If you’ve been in Paris, you might have noticed how little color is actually worn around. Even the colors I do own in my closet hardly gets worn over the black, white, and grey options; It feels safer, easier, and more comfortable, color draws too much attention.
After arriving in Auroville, I don’t think there were many times at all where I saw women without flowers in their hair, dressed in colorful saris or lenghas, and vibrant colorful jewelry. I was first most impressed by the dedication and time that Tamil women put into their appearance, for their hair to be perfectly in place, decorated beautifully and complexly by pinned flowers that somehow manage not to fall out. Lenghas and saris came in more colors than I could ever feasibly imagine to be in my own wardrobe, women I saw consistently such as crocheters and sewers at AVAG came in with different jewelry and scarves to match different saris. On New Year’s Eve, all of the women at AVAG had decided to come to work matching in the same teal blue, I had noticed and complementarily pointed it out, and shared giggles and smiles between the women pursued. These were the kind of experiences that I understood so well without being able to actually understand the language exchanged. I experienced so many times how often women engaged to share feminine experiences with me, putting flowers in my hair, bindis on my forehead and bangles on my wrist; even if we shared no common language, we shared our own language of being a woman.

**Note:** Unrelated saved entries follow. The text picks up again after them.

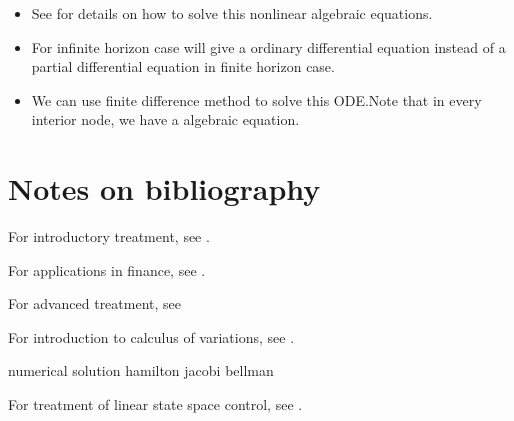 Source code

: \begin{refsection}
\begin{remark}\hfill
	\begin{itemize}
		\item See \cite[213]{kirk2012optimal}\cite{wiki:algebraicRiccati} for details on how to solve this nonlinear algebraic equations.
		\item For infinite horizon case will give a ordinary differential equation instead of a partial differential equation in finite horizon case. 
		\item We can use finite difference method to solve this ODE.Note that in every interior node, we have a algebraic equation.
	\end{itemize}

\end{remark}


\section{Notes on bibliography}
For introductory treatment, see \cite{luenberger1979introduction}\cite{kirk2012optimal}.

For applications in finance, see \cite{miranda2004applied}.

For advanced treatment, see \cite{fleming2006controlled}

For introduction to calculus of variations, see \cite{kirk2012optimal}.

numerical solution hamilton jacobi bellman

For treatment of linear state space control, see \cite{williams2007linear}.

\printbibliography
\end{refsection}
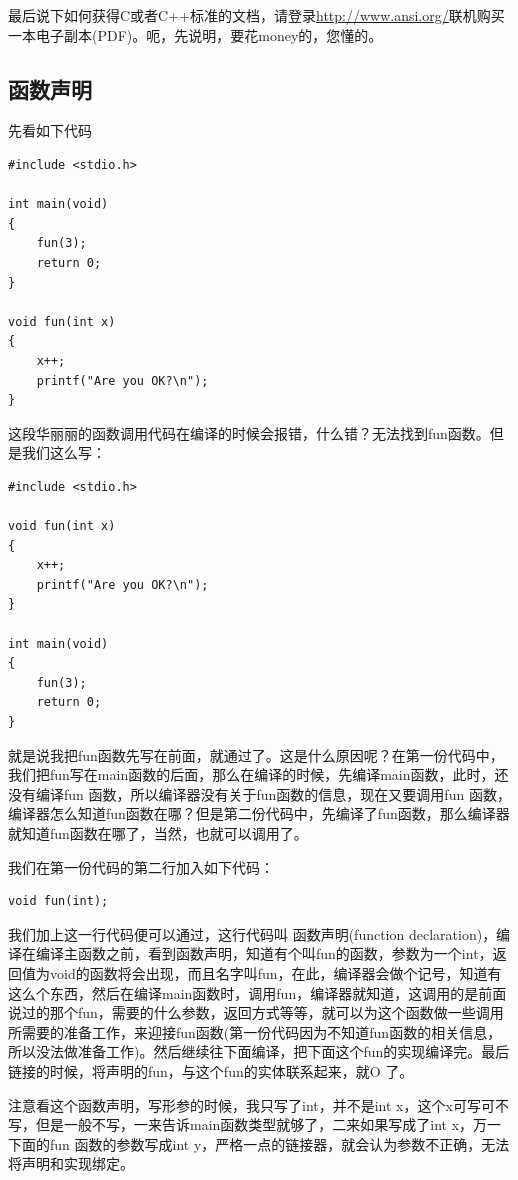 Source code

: \documentclass[11pt,twoside,a4paper,titlepage]{article}	%
\newcommand{\kw}[1]{\textcolor[rgb]{0.0,0.0,0.63}{ #1}}
\begin{document}
最后说下如何获得C或者C++标准的文档，请登录\url{http://www.ansi.org/}联机购买一本电子副本(PDF)。呃，先说明，要花money的，您懂的。

\subsection{函数声明}
先看如下代码

\begin{lstlisting}
#include <stdio.h>

int main(void)
{
	fun(3);
	return 0;
}

void fun(int x)
{
	x++;
	printf("Are you OK?\n");
}
\end{lstlisting}

这段华丽丽的函数调用代码在编译的时候会报错，什么错？无法找到fun函数。但是我们这么写：

\begin{lstlisting}
#include <stdio.h>

void fun(int x)
{
	x++;
	printf("Are you OK?\n");
}

int main(void)
{
	fun(3);
	return 0;
}
\end{lstlisting}

就是说我把fun函数先写在前面，就通过了。这是什么原因呢？在第一份代码中，我们把fun写在main函数的后面，那么在编译的时候，先编译main函数，此时，还没有编译fun 函数，所以编译器没有关于fun函数的信息，现在又要调用fun 函数，编译器怎么知道fun函数在哪？但是第二份代码中，先编译了fun函数，那么编译器就知道fun函数在哪了，当然，也就可以调用了。

我们在第一份代码的第二行加入如下代码：
\begin{lstlisting}
void fun(int);
\end{lstlisting}

我们加上这一行代码便可以通过，这行代码叫\kw{函数声明(function declaration)}，编译在编译主函数之前，看到函数声明，知道有个叫fun的函数，参数为一个int，返回值为void的函数将会出现，而且名字叫fun，在此，编译器会做个记号，知道有这么个东西，然后在编译main函数时，调用fun，编译器就知道，这调用的是前面说过的那个fun，需要的什么参数，返回方式等等，就可以为这个函数做一些调用所需要的准备工作，来迎接fun函数(第一份代码因为不知道fun函数的相关信息，所以没法做准备工作)。然后继续往下面编译，把下面这个fun的实现编译完。最后链接的时候，将声明的fun，与这个fun的实体联系起来，就O 了。

注意看这个函数声明，写形参的时候，我只写了int，并不是int x，这个x可写可不写，但是一般不写，一来告诉main函数类型就够了，二来如果写成了int x，万一下面的fun 函数的参数写成int y，严格一点的链接器，就会认为参数不正确，无法将声明和实现绑定。
\end{document}
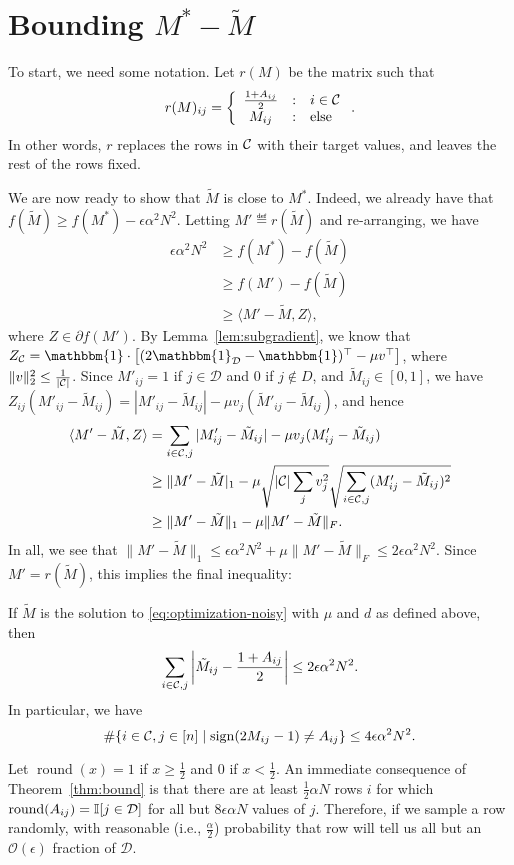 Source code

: \documentclass[11pt]{article}
\newcommand{\M}{\tilde{M}}
\newcommand{\sD}{\mathcal{D}}
\newcommand{\oo}{\mathcal{O}}
\newcommand{\bi}{\mathbbm{1}}
\DeclareMathOperator{\round}{round}
\begin{document}
\section{Bounding $M^* - \M$}
To start, we need some notation. Let $r(M)$ be the matrix such that
\[ r(M)_{ij} = \left\{ \begin{array}{ccl} \frac{1+A_{ij}}{2} & : & i \in \mathcal{C} \\ M_{ij} & : & \text{else} \end{array} \right.. \]
In other words, $r$ replaces the rows in $\mathcal{C}$ with their target values, and 
leaves the rest of the rows fixed.



We are now ready to show that $\M$ is close to $M^*$. Indeed, we already 
have that $f(\M) \geq f(M^*) - \epsilon \alpha^2 N^2$. Letting $M' \eqdef r(\M)$ 
and re-arranging, we have
\begin{align}
\epsilon \alpha^2 N^2 &\geq f(M^*) - f(\M) \\
 &\geq f(M') - f(\M) \\
 &\geq \langle M' - \M, Z \rangle,
\end{align}
where $Z \in \partial f(M')$.
By Lemma~\ref{lem:subgradient}, we know that $Z_{\sC} = \bi \cdot \left[(2\bi_{\sD}-\bi)^{\top} - \mu v^{\top}\right]$, 
where $\|v\|_2^2 \leq \frac{1}{|\mathcal{C}|}$. Since $M'_{ij} = 1$ if $j \in \sD$ and $0$ if $j \not\in D$, and 
$\M_{ij} \in [0,1]$, we have $Z_{ij}(M'_{ij}-\M_{ij}) = |M'_{ij} - \M_{ij}| - \mu v_j(\M'_{ij}-\M_{ij})$, and hence
\begin{align}
\langle M' - \M, Z \rangle &= \sum_{i \in \sC, j} |M'_{ij} - \M_{ij}| - \mu v_j (M'_{ij} - \M_{ij}) \\
 &\geq \|M'-\M|_1 - \mu \sqrt{|\sC|\sum_j v_j^2}\sqrt{\sum_{i \in \sC, j} (M_{ij}'-\M_{ij})^2} \\
 &\geq \|M'-\M\|_1 - \mu \|M' - \M\|_F.
\end{align}
In all, we see that $\|M'-\M\|_1 \leq \epsilon \alpha^2 N^2 + \mu \|M' - \M\|_F \leq 2\epsilon \alpha^2 N^2$.
Since $M' = r(\M)$, this implies the final inequality:
\begin{theorem}
\label{thm:bound}
If $\M$ is the solution to \eqref{eq:optimization-noisy} with $\mu$ and $d$ as defined 
above, then
\[ \sum_{i \in \sC, j} \left|\M_{ij} - \frac{1+A_{ij}}{2}\right| \leq 2\epsilon\alpha^2N^2. \]
In particular, we have
\[ \#\{i \in \mathcal{C}, j \in [n] \mid \operatorname{sign}(2M_{ij}-1) \neq A_{ij}\} \leq 4\epsilon\alpha^2N^2. \]
\end{theorem}
Let $\round(x) = 1$ if $x \geq \frac{1}{2}$ and $0$ if $x < \frac{1}{2}$. An immediate consequence 
of Theorem~\ref{thm:bound} is that 
there are at least $\frac{1}{2}\alpha N$ rows $i$ for which $\round(A_{ij}) = \bI[j \in \sD]$ 
for all but $8\epsilon \alpha N$ values of $j$. Therefore, if we sample a row randomly, with 
reasonable (i.e., $\frac{\alpha}{2}$) probability that row will tell us all but an $\oo(\epsilon)$ fraction of $\sD$.
\end{document}
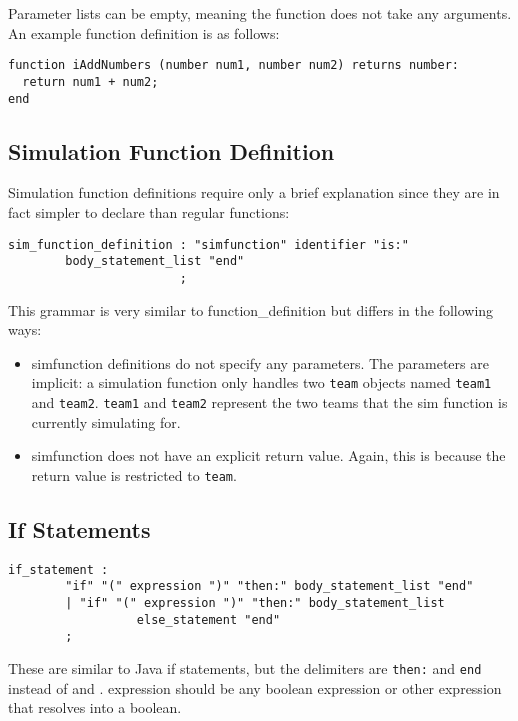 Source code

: Parameter lists can be empty, meaning the function does not take any
arguments. An example function definition is as follows:

\begin{verbatim}
function iAddNumbers (number num1, number num2) returns number:
  return num1 + num2;
end
\end{verbatim}

\subsection{Simulation Function Definition}\label{SimDef}
Simulation function definitions require only a brief explanation since
they are in fact simpler to declare than regular functions:

\begin{verbatim}
sim_function_definition : "simfunction" identifier "is:"
        body_statement_list "end"
                        ;
\end{verbatim}

This grammar is very similar to function\_definition but differs in the
following ways: 

\begin{itemize}
\item
  simfunction definitions do not specify any parameters. The
  parameters are implicit: a simulation function only handles two
  \texttt{team} objects named \texttt{team1} and
  \texttt{team2}. \texttt{team1} and \texttt{team2} represent the two
  teams that the sim function is currently simulating for.
\item
  simfunction does not have an explicit return value. Again, this is
  because the return value is restricted to \texttt{team}.
\end{itemize}

\subsection{If Statements}

\begin{verbatim}
if_statement : 
        "if" "(" expression ")" "then:" body_statement_list "end"
        | "if" "(" expression ")" "then:" body_statement_list
                  else_statement "end"
        ;
\end{verbatim}

These are similar to Java if statements, but the delimiters are
\texttt{then:} and \texttt{end} instead of { and }.  expression should
be any boolean expression or other expression that resolves into a
boolean.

One Auntie, who I had met during an AVAG event, insisted on buying me a pack of bangles from the village shop, I profusely denied her offer until I had no other choice. She asked me which color I liked and I chose the white plastic ones. She looked at me shocked, proceeded to tell me no, and chose a set of blue ones and pointed to my eyes as she gave money to the shop tender and put them on my wrist. I habitually avoid color in my everyday life, but seeing other women embrace it so much, without trying to “seem cool”, and expressing themselves through their appearance so wholeheartedly, and for some, in the only way they can. I then decided that one of my New Years resolutions would be to wear more color, because it’s fun and beautiful, but also a rich tradition cross-culturally for women to express themselves.
A couple of months later, I wore an all pink outfit, something I normally do not do. As I stood at the bus stop on the way to school, an older woman stood next to me, giving me a smile as she looked up and down, a nonverbal communication of femininity and female expression that felt familiar.